A walk from Sultanahmet to Beyazıt will bring forth traditional foods and drinks such as Sultanahmet Köftesi. Do not forget to visit the grave of Sultan Abdulhamid II as well as the Çemberlitaş hamam on the way. At the end, you will be greeted by the Beyazıt mosque with its unique architecture and beautiful motifs.
However, on our travels, my sister and I encountered some unsightly scenes. We saw many areas across the unique islands of Büyükada and Heybeliada where trash was thrown and left behind. These natural beauties must be kept clean, and no mercy should be shown to environmental polluters. In recent days, the Turkish nation has been struggling with forest fires. And so, the highest penalty for those perpetrators is a necessity.
Transportation rental shops can also be found on the islands. While a few shops have their prices written at the front of the shops, a majority don't. It would be helpful if the shop owners indicate exact prices for renting bicycles and other transport.
In this way, local and international visitors do not hesitate to interact with shops and will know the exact rental cost and avoid exorbitant prices. In this way, noise pollution will be prevented. For instance, I paid TL 35 ($4.1) at Büyükada for a day rental while paying TL 30 ($3.5) at Heybeliada. At one time, an owner of a shop asked for TL 40 ($4.7).
On the other hand, there are some individuals and even groups of people who disturb tourists in popular locations such as Eminönü, Üsküdar and Beşiktaş. Their way of selling is unbearable. For example, I have come across those asking for money, knocking on windows of cars or running behind cars in heavy traffic in order to sell roses or other things, which is dangerous for their own and the drivers’ safety. We can obviously classify it as environmental pollution as well as visual pollution.

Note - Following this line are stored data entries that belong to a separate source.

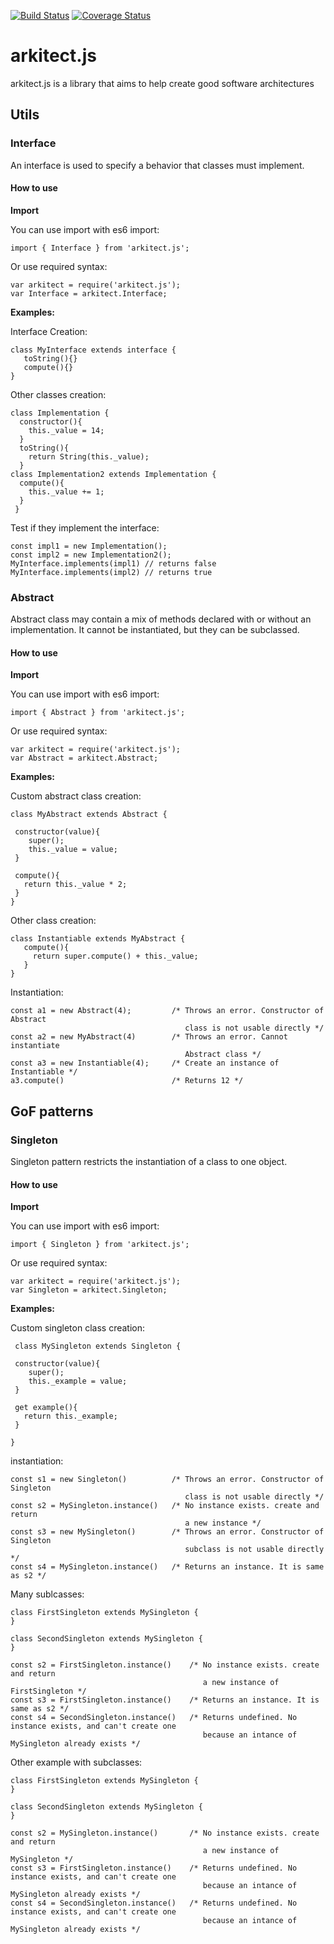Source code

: [![Build Status](https://travis-ci.org/davis90/arkitect.js.svg?branch=master)](https://travis-ci.org/davis90/arkitect.js)
[![Coverage Status](https://coveralls.io/repos/github/davis90/arkitect.js/badge.svg?branch=master)](https://coveralls.io/github/davis90/arkitect.js?branch=master)

# arkitect.js

arkitect.js is a library that aims to help create good software architectures

## **Utils**

### **Interface**

An interface is used to specify a behavior that classes must implement.

#### **How to use**

**Import**

 You can use import with es6 import:

    import { Interface } from 'arkitect.js';

 Or use required syntax:

    var arkitect = require('arkitect.js');
    var Interface = arkitect.Interface;

 **Examples:**

 Interface Creation:

    class MyInterface extends interface {
       toString(){}
       compute(){}
    }

 Other classes creation:

    class Implementation {
      constructor(){
        this._value = 14;
      }
      toString(){
        return String(this._value);
      }
    class Implementation2 extends Implementation {
      compute(){
        this._value += 1;
      }
     }

 Test if they implement the interface:

    const impl1 = new Implementation();
    const impl2 = new Implementation2();
    MyInterface.implements(impl1) // returns false
    MyInterface.implements(impl2) // returns true


### Abstract

Abstract class may contain a mix of methods declared with or without an implementation.
It cannot be instantiated, but they can be subclassed.

#### **How to use**

**Import**

 You can use import with es6 import:

    import { Abstract } from 'arkitect.js';

 Or use required syntax:

    var arkitect = require('arkitect.js');
    var Abstract = arkitect.Abstract;

 **Examples:**

 Custom abstract class creation:

    class MyAbstract extends Abstract {

     constructor(value){
        super();
        this._value = value;
     }

     compute(){
       return this._value * 2;
     }
    }

 Other class creation:

    class Instantiable extends MyAbstract {
       compute(){
         return super.compute() + this._value;
       }
    }

Instantiation:

    const a1 = new Abstract(4);         /* Throws an error. Constructor of Abstract
                                           class is not usable directly */
    const a2 = new MyAbstract(4)        /* Throws an error. Cannot instantiate
                                           Abstract class */
    const a3 = new Instantiable(4);     /* Create an instance of Instantiable */
    a3.compute()                        /* Returns 12 */

## **GoF patterns**

### Singleton

Singleton pattern restricts the instantiation of a class to one object.

#### **How to use**

**Import**

 You can use import with es6 import:

    import { Singleton } from 'arkitect.js';

 Or use required syntax:

    var arkitect = require('arkitect.js');
    var Singleton = arkitect.Singleton;

 **Examples:**

 Custom singleton class creation:

     class MySingleton extends Singleton {

     constructor(value){
        super();
        this._example = value;
     }

     get example(){
       return this._example;
     }

    }

 instantiation:

    const s1 = new Singleton()          /* Throws an error. Constructor of Singleton
                                           class is not usable directly */
    const s2 = MySingleton.instance()   /* No instance exists. create and return
                                           a new instance */
    const s3 = new MySingleton()        /* Throws an error. Constructor of Singleton
                                           subclass is not usable directly */
    const s4 = MySingleton.instance()   /* Returns an instance. It is same as s2 */


Many sublcasses:

    class FirstSingleton extends MySingleton {
    }

    class SecondSingleton extends MySingleton {
    }

    const s2 = FirstSingleton.instance()    /* No instance exists. create and return
                                               a new instance of FirstSingleton */
    const s3 = FirstSingleton.instance()    /* Returns an instance. It is same as s2 */
    const s4 = SecondSingleton.instance()   /* Returns undefined. No instance exists, and can't create one
                                               because an intance of MySingleton already exists */

Other example with subclasses:

    class FirstSingleton extends MySingleton {
    }

    class SecondSingleton extends MySingleton {
    }

    const s2 = MySingleton.instance()       /* No instance exists. create and return
                                               a new instance of MySingleton */
    const s3 = FirstSingleton.instance()    /* Returns undefined. No instance exists, and can't create one
                                               because an intance of MySingleton already exists */
    const s4 = SecondSingleton.instance()   /* Returns undefined. No instance exists, and can't create one
                                               because an intance of MySingleton already exists */


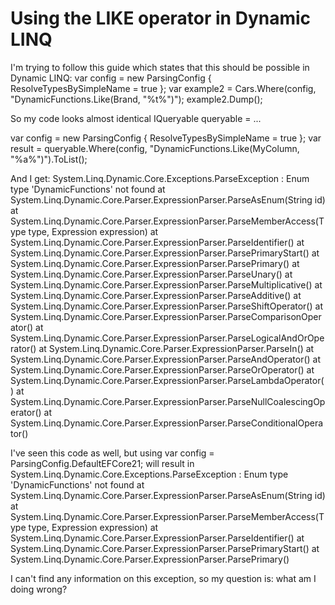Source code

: 
# Using the LIKE operator in Dynamic LINQ

I'm trying to follow this guide which states that this should be possible in Dynamic LINQ:
var config = new ParsingConfig { ResolveTypesBySimpleName = true };
var example2 = Cars.Where(config, "DynamicFunctions.Like(Brand, \"%t%\")");
example2.Dump();

So my code looks almost identical
IQueryable<DtcViewEntity> queryable = ...

var config = new ParsingConfig { ResolveTypesBySimpleName = true };
var result = queryable.Where(config,  "DynamicFunctions.Like(MyColumn, \"%a%\")").ToList();

And I get:
System.Linq.Dynamic.Core.Exceptions.ParseException : Enum type 'DynamicFunctions' not found
   at System.Linq.Dynamic.Core.Parser.ExpressionParser.ParseAsEnum(String id)
   at System.Linq.Dynamic.Core.Parser.ExpressionParser.ParseMemberAccess(Type type, Expression expression)
   at System.Linq.Dynamic.Core.Parser.ExpressionParser.ParseIdentifier()
   at System.Linq.Dynamic.Core.Parser.ExpressionParser.ParsePrimaryStart()
   at System.Linq.Dynamic.Core.Parser.ExpressionParser.ParsePrimary()
   at System.Linq.Dynamic.Core.Parser.ExpressionParser.ParseUnary()
   at System.Linq.Dynamic.Core.Parser.ExpressionParser.ParseMultiplicative()
   at System.Linq.Dynamic.Core.Parser.ExpressionParser.ParseAdditive()
   at System.Linq.Dynamic.Core.Parser.ExpressionParser.ParseShiftOperator()
   at System.Linq.Dynamic.Core.Parser.ExpressionParser.ParseComparisonOperator()
   at System.Linq.Dynamic.Core.Parser.ExpressionParser.ParseLogicalAndOrOperator()
   at System.Linq.Dynamic.Core.Parser.ExpressionParser.ParseIn()
   at System.Linq.Dynamic.Core.Parser.ExpressionParser.ParseAndOperator()
   at System.Linq.Dynamic.Core.Parser.ExpressionParser.ParseOrOperator()
   at System.Linq.Dynamic.Core.Parser.ExpressionParser.ParseLambdaOperator()
   at System.Linq.Dynamic.Core.Parser.ExpressionParser.ParseNullCoalescingOperator()
   at System.Linq.Dynamic.Core.Parser.ExpressionParser.ParseConditionalOperator()

I've seen this code as well, but using var config = ParsingConfig.DefaultEFCore21; will result in
System.Linq.Dynamic.Core.Exceptions.ParseException : Enum type 'DynamicFunctions' not found
   at System.Linq.Dynamic.Core.Parser.ExpressionParser.ParseAsEnum(String id)
   at System.Linq.Dynamic.Core.Parser.ExpressionParser.ParseMemberAccess(Type type, Expression expression)
   at System.Linq.Dynamic.Core.Parser.ExpressionParser.ParseIdentifier()
   at System.Linq.Dynamic.Core.Parser.ExpressionParser.ParsePrimaryStart()
   at System.Linq.Dynamic.Core.Parser.ExpressionParser.ParsePrimary()

I can't find any information on this exception, so my question is: what am I doing wrong?

        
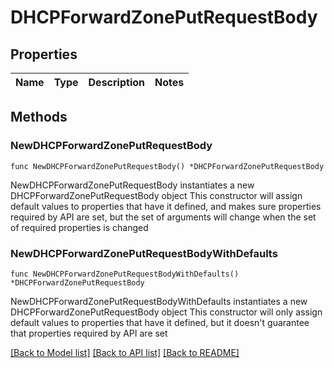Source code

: # DHCPForwardZonePutRequestBody

## Properties

Name | Type | Description | Notes
------------ | ------------- | ------------- | -------------

## Methods

### NewDHCPForwardZonePutRequestBody

`func NewDHCPForwardZonePutRequestBody() *DHCPForwardZonePutRequestBody`

NewDHCPForwardZonePutRequestBody instantiates a new DHCPForwardZonePutRequestBody object
This constructor will assign default values to properties that have it defined,
and makes sure properties required by API are set, but the set of arguments
will change when the set of required properties is changed

### NewDHCPForwardZonePutRequestBodyWithDefaults

`func NewDHCPForwardZonePutRequestBodyWithDefaults() *DHCPForwardZonePutRequestBody`

NewDHCPForwardZonePutRequestBodyWithDefaults instantiates a new DHCPForwardZonePutRequestBody object
This constructor will only assign default values to properties that have it defined,
but it doesn't guarantee that properties required by API are set


[[Back to Model list]](../README.md#documentation-for-models) [[Back to API list]](../README.md#documentation-for-api-endpoints) [[Back to README]](../README.md)


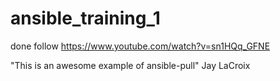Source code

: # ansible_training_1
done follow https://www.youtube.com/watch?v=sn1HQq_GFNE

"This is an awesome example of ansible-pull"
			Jay LaCroix
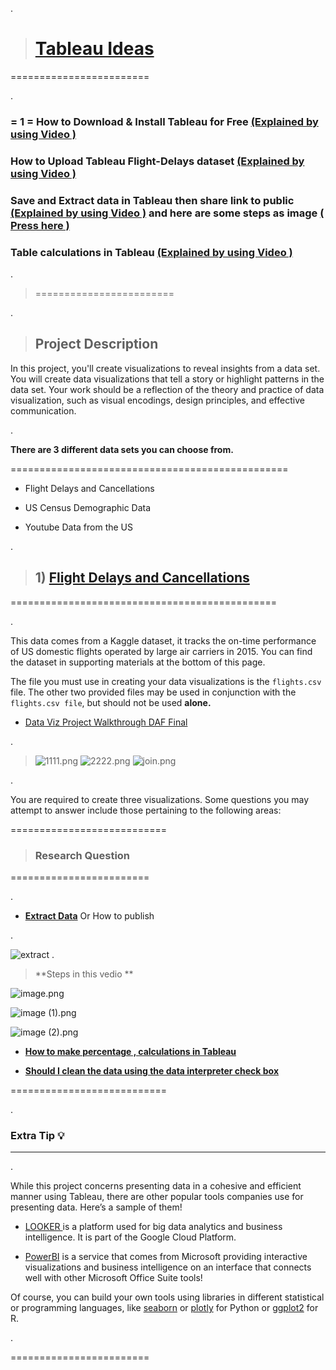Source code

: .

> # [Tableau Ideas]()


========================

.




###  = 1 = How to Download & Install Tableau for Free  [(Explained by using Video )](https://www.youtube.com/watch?v=nurRwAsfOA4)




###  How to Upload Tableau Flight-Delays dataset  [(Explained by using Video )](https://www.youtube.com/watch?v=OrCFzyv-304&list=PLVvPFH7DSPJO_gZLO77r2107ufjpcQPsh)






### Save and Extract data in Tableau then share link to public [(Explained by using Video )](https://www.youtube.com/watch?v=qVT1aFjDB64&list=PLVvPFH7DSPJO_gZLO77r2107ufjpcQPsh&index=4) and here are some steps as image [( Press here )](#ch1)






### Table calculations in Tableau  [(Explained by using Video )](https://www.youtube.com/watch?v=CbMtGrZnnoI&list=PLVvPFH7DSPJO_gZLO77r2107ufjpcQPsh&index=6)






.

> ========================


.



> ## Project Description


In this project, you'll create visualizations to reveal insights from a data set. You will create data visualizations that tell a story or highlight patterns in the data set. Your work should be a reflection of the theory and practice of data visualization, such as visual encodings, design principles, and effective communication.




.




**There are 3 different data sets you can choose from.**

================================================


- Flight Delays and Cancellations

- US Census Demographic Data

- Youtube Data from the US



.






> ## 1)  [Flight Delays and Cancellations]()




==============================================




.



This data comes from a Kaggle dataset, it tracks the on-time performance of US domestic flights operated by large air carriers in 2015. You can find the dataset in supporting materials at the bottom of this page.




The file you must use in creating your data visualizations is the `flights.csv` file. The other two provided files may be used in conjunction with the `flights.csv file`, but should not be used **alone.**






- [Data Viz Project Walkthrough DAF Final](https://www.youtube.com/watch?v=9xqHA732LMA)


.




> ![1111.png](https://udacity-reviews-uploads.s3.us-west-2.amazonaws.com/_attachments/399095/1630990161/1111.png)
> ![2222.png](https://udacity-reviews-uploads.s3.us-west-2.amazonaws.com/_attachments/399095/1630990161/2222.png)
> ![join.png](https://udacity-reviews-uploads.s3.us-west-2.amazonaws.com/_attachments/399095/1630990161/join.png)

.


You are required to create three visualizations. Some questions you may attempt to answer include those pertaining to the following areas:









===========================


> ###   Research Question



========================



.



- **[Extract Data]()**  Or How to publish <a class="anchor" id="ch1"></a>  

.

![extract](https://user-images.githubusercontent.com/36210723/132430446-717fcad5-c039-4c1d-9103-d4ff295c8e5e.png)
.



> **Steps in this vedio **


![image.png](https://udacity-reviews-uploads.s3.us-west-2.amazonaws.com/_attachments/399095/1617583021/image.png)



![image (1).png](https://udacity-reviews-uploads.s3.us-west-2.amazonaws.com/_attachments/399095/1617583022/image__1_.png)


![image (2).png](https://udacity-reviews-uploads.s3.us-west-2.amazonaws.com/_attachments/399095/1617583022/image__2_.png)




- **[How to make percentage ,  calculations in Tableau](https://www.youtube.com/watch?v=CbMtGrZnnoI&t=4s)**



- **[ Should I clean the data using the data interpreter check box](https://knowledge.udacity.com/questions/636517)**






===========================


.





### Extra Tip :bulb:

---------------------



.


While this project concerns presenting data in a cohesive and efficient manner using Tableau, there are other popular tools companies use for presenting data. Here’s a sample of them!


- [LOOKER ](https://looker.com/) is a platform used for big data analytics and business intelligence. It is part of the Google Cloud Platform.


- [PowerBI](https://powerbi.microsoft.com/en-us/) is a service that comes from Microsoft providing interactive visualizations and business intelligence on an interface that connects well with other Microsoft Office Suite tools!


Of course, you can build your own tools using libraries in different statistical or programming languages, like [seaborn](https://seaborn.pydata.org/) or [plotly](https://plotly.com/) for Python or [ggplot2](https://ggplot2.tidyverse.org/) for R.



.


========================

It is also saddening to see high buildings in Istanbul, which according to experts is vulnerable to earthquakes. It is really scary and risky.
We should also provide additional theoretical and practical education in schools regarding tourism and the environment. By doing this, our youth will be more conscious of the environment and environmental issues.
First and foremost, Istanbul is a lot more than what has been described here. Come and explore it yourself in the post-COVID-19 era.